**Your assignment**
Below are the records; collect from them each line containing the string "masterpieces".

====

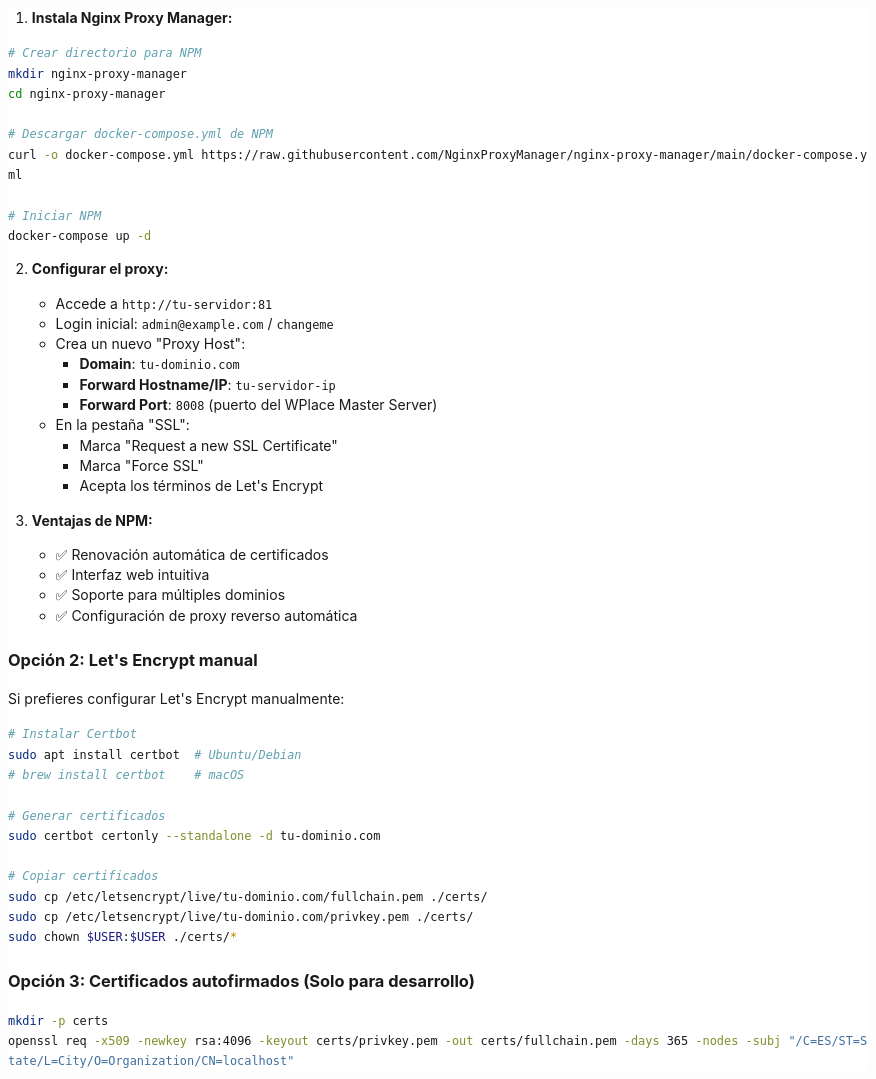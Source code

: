 1. **Instala Nginx Proxy Manager:**
```bash
# Crear directorio para NPM
mkdir nginx-proxy-manager
cd nginx-proxy-manager

# Descargar docker-compose.yml de NPM
curl -o docker-compose.yml https://raw.githubusercontent.com/NginxProxyManager/nginx-proxy-manager/main/docker-compose.yml

# Iniciar NPM
docker-compose up -d
```

2. **Configurar el proxy:**
   - Accede a `http://tu-servidor:81`
   - Login inicial: `admin@example.com` / `changeme`
   - Crea un nuevo "Proxy Host":
     - **Domain**: `tu-dominio.com`
     - **Forward Hostname/IP**: `tu-servidor-ip`
     - **Forward Port**: `8008` (puerto del WPlace Master Server)
   - En la pestaña "SSL":
     - Marca "Request a new SSL Certificate"
     - Marca "Force SSL"
     - Acepta los términos de Let's Encrypt

3. **Ventajas de NPM:**
   - ✅ Renovación automática de certificados
   - ✅ Interfaz web intuitiva
   - ✅ Soporte para múltiples dominios
   - ✅ Configuración de proxy reverso automática

### Opción 2: Let's Encrypt manual

Si prefieres configurar Let's Encrypt manualmente:

```bash
# Instalar Certbot
sudo apt install certbot  # Ubuntu/Debian
# brew install certbot    # macOS

# Generar certificados
sudo certbot certonly --standalone -d tu-dominio.com

# Copiar certificados
sudo cp /etc/letsencrypt/live/tu-dominio.com/fullchain.pem ./certs/
sudo cp /etc/letsencrypt/live/tu-dominio.com/privkey.pem ./certs/
sudo chown $USER:$USER ./certs/*
```

### Opción 3: Certificados autofirmados (Solo para desarrollo)

```bash
mkdir -p certs
openssl req -x509 -newkey rsa:4096 -keyout certs/privkey.pem -out certs/fullchain.pem -days 365 -nodes -subj "/C=ES/ST=State/L=City/O=Organization/CN=localhost"
```
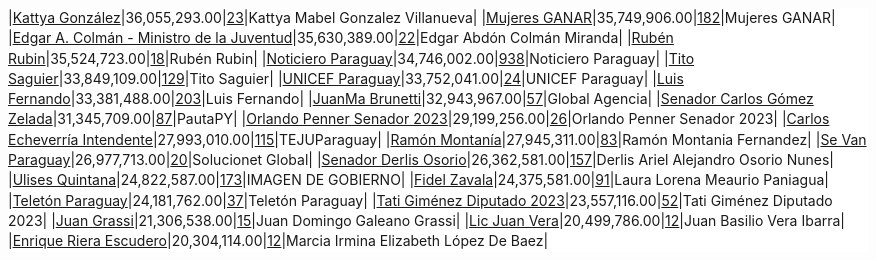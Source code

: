 |[Kattya González](https://www.facebook.com/114979542421407)|36,055,293.00|[23](https://www.facebook.com/ads/library/?active_status=all&ad_type=political_and_issue_ads&country=PY&view_all_page_id=114979542421407&search_type=page&media_type=all)|Kattya Mabel Gonzalez Villanueva|
|[Mujeres GANAR](https://www.facebook.com/1692624097481207)|35,749,906.00|[182](https://www.facebook.com/ads/library/?active_status=all&ad_type=political_and_issue_ads&country=PY&view_all_page_id=1692624097481207&search_type=page&media_type=all)|Mujeres GANAR|
|[Edgar A. Colmán - Ministro de la Juventud](https://www.facebook.com/105902187763083)|35,630,389.00|[22](https://www.facebook.com/ads/library/?active_status=all&ad_type=political_and_issue_ads&country=PY&view_all_page_id=105902187763083&search_type=page&media_type=all)|Edgar Abdón Colmán Miranda|
|[Rubén Rubin](https://www.facebook.com/107104641909575)|35,524,723.00|[18](https://www.facebook.com/ads/library/?active_status=all&ad_type=political_and_issue_ads&country=PY&view_all_page_id=107104641909575&search_type=page&media_type=all)|Rubén Rubin|
|[Noticiero Paraguay](https://www.facebook.com/725834240910220)|34,746,002.00|[938](https://www.facebook.com/ads/library/?active_status=all&ad_type=political_and_issue_ads&country=PY&view_all_page_id=725834240910220&search_type=page&media_type=all)|Noticiero Paraguay|
|[Tito Saguier](https://www.facebook.com/106257452820864)|33,849,109.00|[129](https://www.facebook.com/ads/library/?active_status=all&ad_type=political_and_issue_ads&country=PY&view_all_page_id=106257452820864&search_type=page&media_type=all)|Tito Saguier|
|[UNICEF Paraguay](https://www.facebook.com/150229055012487)|33,752,041.00|[24](https://www.facebook.com/ads/library/?active_status=all&ad_type=political_and_issue_ads&country=PY&view_all_page_id=150229055012487&search_type=page&media_type=all)|UNICEF Paraguay|
|[Luis Fernando](https://www.facebook.com/943824938962084)|33,381,488.00|[203](https://www.facebook.com/ads/library/?active_status=all&ad_type=political_and_issue_ads&country=PY&view_all_page_id=943824938962084&search_type=page&media_type=all)|Luis Fernando|
|[JuanMa Brunetti](https://www.facebook.com/309537729651941)|32,943,967.00|[57](https://www.facebook.com/ads/library/?active_status=all&ad_type=political_and_issue_ads&country=PY&view_all_page_id=309537729651941&search_type=page&media_type=all)|Global Agencia|
|[Senador Carlos Gómez Zelada](https://www.facebook.com/266016903502005)|31,345,709.00|[87](https://www.facebook.com/ads/library/?active_status=all&ad_type=political_and_issue_ads&country=PY&view_all_page_id=266016903502005&search_type=page&media_type=all)|PautaPY|
|[Orlando Penner Senador 2023](https://www.facebook.com/100617802815343)|29,199,256.00|[26](https://www.facebook.com/ads/library/?active_status=all&ad_type=political_and_issue_ads&country=PY&view_all_page_id=100617802815343&search_type=page&media_type=all)|Orlando Penner Senador 2023|
|[Carlos Echeverría Intendente](https://www.facebook.com/292909490881181)|27,993,010.00|[115](https://www.facebook.com/ads/library/?active_status=all&ad_type=political_and_issue_ads&country=PY&view_all_page_id=292909490881181&search_type=page&media_type=all)|TEJUParaguay|
|[Ramón Montanía](https://www.facebook.com/100566575581065)|27,945,311.00|[83](https://www.facebook.com/ads/library/?active_status=all&ad_type=political_and_issue_ads&country=PY&view_all_page_id=100566575581065&search_type=page&media_type=all)|Ramón Montania Fernandez|
|[Se Van Paraguay](https://www.facebook.com/101684376194219)|26,977,713.00|[20](https://www.facebook.com/ads/library/?active_status=all&ad_type=political_and_issue_ads&country=PY&view_all_page_id=101684376194219&search_type=page&media_type=all)|Solucionet Global|
|[Senador Derlis Osorio](https://www.facebook.com/100188219465134)|26,362,581.00|[157](https://www.facebook.com/ads/library/?active_status=all&ad_type=political_and_issue_ads&country=PY&view_all_page_id=100188219465134&search_type=page&media_type=all)|Derlis Ariel Alejandro Osorio Nunes|
|[Ulises Quintana](https://www.facebook.com/842985112443215)|24,822,587.00|[173](https://www.facebook.com/ads/library/?active_status=all&ad_type=political_and_issue_ads&country=PY&view_all_page_id=842985112443215&search_type=page&media_type=all)|IMAGEN DE GOBIERNO|
|[Fidel Zavala](https://www.facebook.com/1810962229216340)|24,375,581.00|[91](https://www.facebook.com/ads/library/?active_status=all&ad_type=political_and_issue_ads&country=PY&view_all_page_id=1810962229216340&search_type=page&media_type=all)|Laura Lorena Meaurio Paniagua|
|[Teletón Paraguay](https://www.facebook.com/73662043873)|24,181,762.00|[37](https://www.facebook.com/ads/library/?active_status=all&ad_type=political_and_issue_ads&country=PY&view_all_page_id=73662043873&search_type=page&media_type=all)|Teletón Paraguay|
|[Tati Giménez Diputado 2023](https://www.facebook.com/105796025619350)|23,557,116.00|[52](https://www.facebook.com/ads/library/?active_status=all&ad_type=political_and_issue_ads&country=PY&view_all_page_id=105796025619350&search_type=page&media_type=all)|Tati Giménez Diputado 2023|
|[Juan Grassi](https://www.facebook.com/326351758062718)|21,306,538.00|[15](https://www.facebook.com/ads/library/?active_status=all&ad_type=political_and_issue_ads&country=PY&view_all_page_id=326351758062718&search_type=page&media_type=all)|Juan Domingo Galeano Grassi|
|[Lic Juan Vera](https://www.facebook.com/445512212154414)|20,499,786.00|[12](https://www.facebook.com/ads/library/?active_status=all&ad_type=political_and_issue_ads&country=PY&view_all_page_id=445512212154414&search_type=page&media_type=all)|Juan Basilio Vera Ibarra|
|[Enrique Riera Escudero](https://www.facebook.com/111914702306103)|20,304,114.00|[12](https://www.facebook.com/ads/library/?active_status=all&ad_type=political_and_issue_ads&country=PY&view_all_page_id=111914702306103&search_type=page&media_type=all)|Marcia Irmina Elizabeth López De Baez|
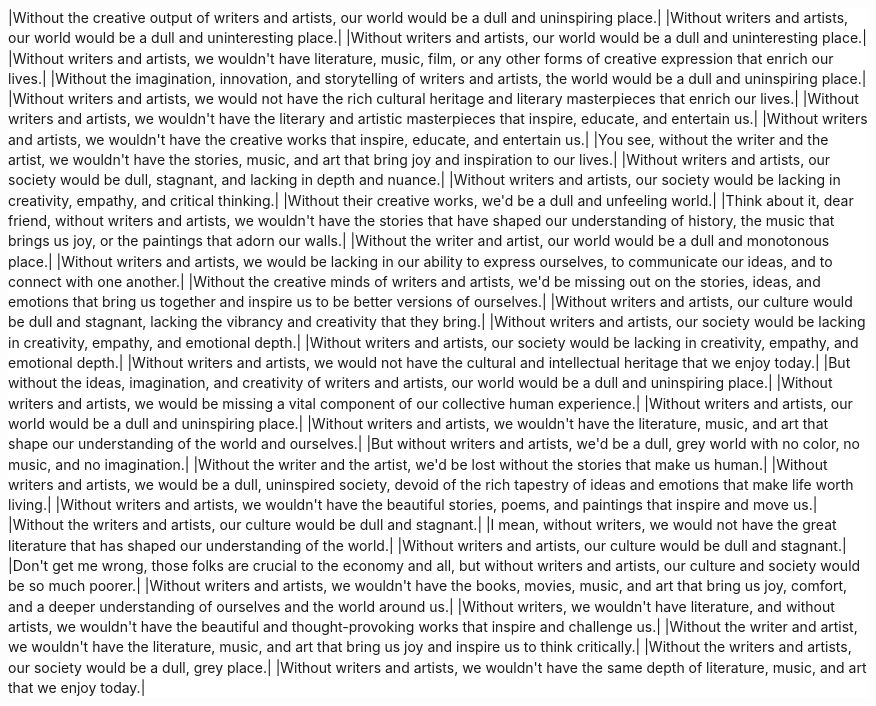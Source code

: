 |Without the creative output of writers and artists, our world would be a dull and uninspiring place.|
|Without writers and artists, our world would be a dull and uninteresting place.|
|Without writers and artists, our world would be a dull and uninteresting place.|
|Without writers and artists, we wouldn't have literature, music, film, or any other forms of creative expression that enrich our lives.|
|Without the imagination, innovation, and storytelling of writers and artists, the world would be a dull and uninspiring place.|
|Without writers and artists, we would not have the rich cultural heritage and literary masterpieces that enrich our lives.|
|Without writers and artists, we wouldn't have the literary and artistic masterpieces that inspire, educate, and entertain us.|
|Without writers and artists, we wouldn't have the creative works that inspire, educate, and entertain us.|
|You see, without the writer and the artist, we wouldn't have the stories, music, and art that bring joy and inspiration to our lives.|
|Without writers and artists, our society would be dull, stagnant, and lacking in depth and nuance.|
|Without writers and artists, our society would be lacking in creativity, empathy, and critical thinking.|
|Without their creative works, we'd be a dull and unfeeling world.|
|Think about it, dear friend, without writers and artists, we wouldn't have the stories that have shaped our understanding of history, the music that brings us joy, or the paintings that adorn our walls.|
|Without the writer and artist, our world would be a dull and monotonous place.|
|Without writers and artists, we would be lacking in our ability to express ourselves, to communicate our ideas, and to connect with one another.|
|Without the creative minds of writers and artists, we'd be missing out on the stories, ideas, and emotions that bring us together and inspire us to be better versions of ourselves.|
|Without writers and artists, our culture would be dull and stagnant, lacking the vibrancy and creativity that they bring.|
|Without writers and artists, our society would be lacking in creativity, empathy, and emotional depth.|
|Without writers and artists, our society would be lacking in creativity, empathy, and emotional depth.|
|Without writers and artists, we would not have the cultural and intellectual heritage that we enjoy today.|
|But without the ideas, imagination, and creativity of writers and artists, our world would be a dull and uninspiring place.|
|Without writers and artists, we would be missing a vital component of our collective human experience.|
|Without writers and artists, our world would be a dull and uninspiring place.|
|Without writers and artists, we wouldn't have the literature, music, and art that shape our understanding of the world and ourselves.|
|But without writers and artists, we'd be a dull, grey world with no color, no music, and no imagination.|
|Without the writer and the artist, we'd be lost without the stories that make us human.|
|Without writers and artists, we would be a dull, uninspired society, devoid of the rich tapestry of ideas and emotions that make life worth living.|
|Without writers and artists, we wouldn't have the beautiful stories, poems, and paintings that inspire and move us.|
|Without the writers and artists, our culture would be dull and stagnant.|
|I mean, without writers, we would not have the great literature that has shaped our understanding of the world.|
|Without writers and artists, our culture would be dull and stagnant.|
|Don't get me wrong, those folks are crucial to the economy and all, but without writers and artists, our culture and society would be so much poorer.|
|Without writers and artists, we wouldn't have the books, movies, music, and art that bring us joy, comfort, and a deeper understanding of ourselves and the world around us.|
|Without writers, we wouldn't have literature, and without artists, we wouldn't have the beautiful and thought-provoking works that inspire and challenge us.|
|Without the writer and artist, we wouldn't have the literature, music, and art that bring us joy and inspire us to think critically.|
|Without the writers and artists, our society would be a dull, grey place.|
|Without writers and artists, we wouldn't have the same depth of literature, music, and art that we enjoy today.|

====

**Exercise response**
|Without writers and artists, we would not have the rich cultural heritage and literary masterpieces that enrich our lives.|
|Without writers and artists, we wouldn't have the literary and artistic masterpieces that inspire, educate, and entertain us.|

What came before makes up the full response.